I’ve stood in that emptiness myself, so I know that “chin up” doesn’t help. But I’ve also learned that things start to get better when you stop waiting for others to tell you that you’d be missed. You’re the one who gives meaning to your own presence. Even when that feels impossible or pointless. Sometimes it’s enough, in the middle of that dark abyss, to just look up and notice that somewhere, there’s still a little light.
 
Pit Bull just so doesn't know what he's talking about. at least not about me.
There is nothing great about today. I don't remember the last great day. Since my diagnosis of recurrent cancer a year agio, nothing has been good. October has been a particularly difficult month. My last mediocre day was was Wednesday. Thursday was a wave of recurring anxiety attacks. Friday was coming down from that. As usually happens, the anxiety gave way to deep deep depression. On my best days I'm depressed. These are not my best days.
"Great" can be a relative term, with your health worse than many and not feeling so great. But that song is about someone who doesn't have the money to pay his rent. He chooses to enjoy what little he has.

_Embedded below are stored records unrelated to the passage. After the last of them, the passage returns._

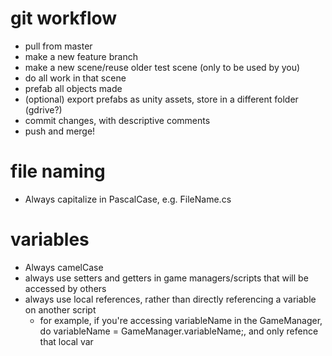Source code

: # git workflow

* pull from master
* make a new feature branch
* make a new scene/reuse older test scene (only to be used by you)
* do all work in that scene
* prefab all objects made
* (optional) export prefabs as unity assets, store in a different folder (gdrive?)
* commit changes, with descriptive comments
* push and merge!

# file naming

* Always capitalize in PascalCase, e.g. FileName.cs

# variables

* Always camelCase
* always use setters and getters in game managers/scripts that will be accessed by others
* always use local references, rather than directly referencing a variable on another script
	* for example, if you're accessing variableName in the GameManager, do variableName = GameManager.variableName;, and only refence that local var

So, your health can also be seen as better than some.

"Great" can be a subjective term, something we choose to see with each day we have left.

Look away from the darkness and toward the bright side of everything you can find.
 
I’ve stood in that emptiness myself, so I know that “chin up” doesn’t help. But I’ve also learned that things start to get better when you stop waiting for others to tell you that you’d be missed. You’re the one who gives meaning to your own presence. Even when that feels impossible or pointless. Sometimes it’s enough, in the middle of that dark abyss, to just look up and notice that somewhere, there’s still a little light.
I have no meaning
 
I know that this is just a form of pseudo-suicide, so that I should not do it and take another step in that direction.
Lit is one of my few pleasures left in my pathetic life.
Do you live in an area with a lot of SNAP/food stamps recipients? I do. I am wondering what the streets here will be like next weekend if the benefits are indeed cut-off.
 
Do you live in an area with a lot of SNAP/food stamps recipients? I do. I am wondering what the streets here will be like next weekend if the benefits are indeed cut-off.
I'm Canadian so those exact things don't apply. Though our welfare syatem is pathetic, and food banks struggle, at least we have food banks.
I'm not worried about material goods. I have $ left in my retirement account and made $(0K last year, including the withdrawals from the retirement account and the Canada Pension and Old Age supplement. Still receiving an LTD top up thanks to having bought a good LTD Plan. Also my 90 yr old mother admits she will never spend the $$ and has told me if I need help, she would rather help me now rather than me waiting for the will.
My troubles are health, not money.
And loneliness and isolation.
Lit helps with those, so my inclination to cut myself off is illogical. But the depression is not logical. I can deal better with the anxiety. The pit is so deep.
 
Do you live in an area with a lot of SNAP/food stamps recipients? I do. I am wondering what the streets here will be like next weekend if the benefits are indeed cut-off.
The food banks and soup kitchens will be overrun.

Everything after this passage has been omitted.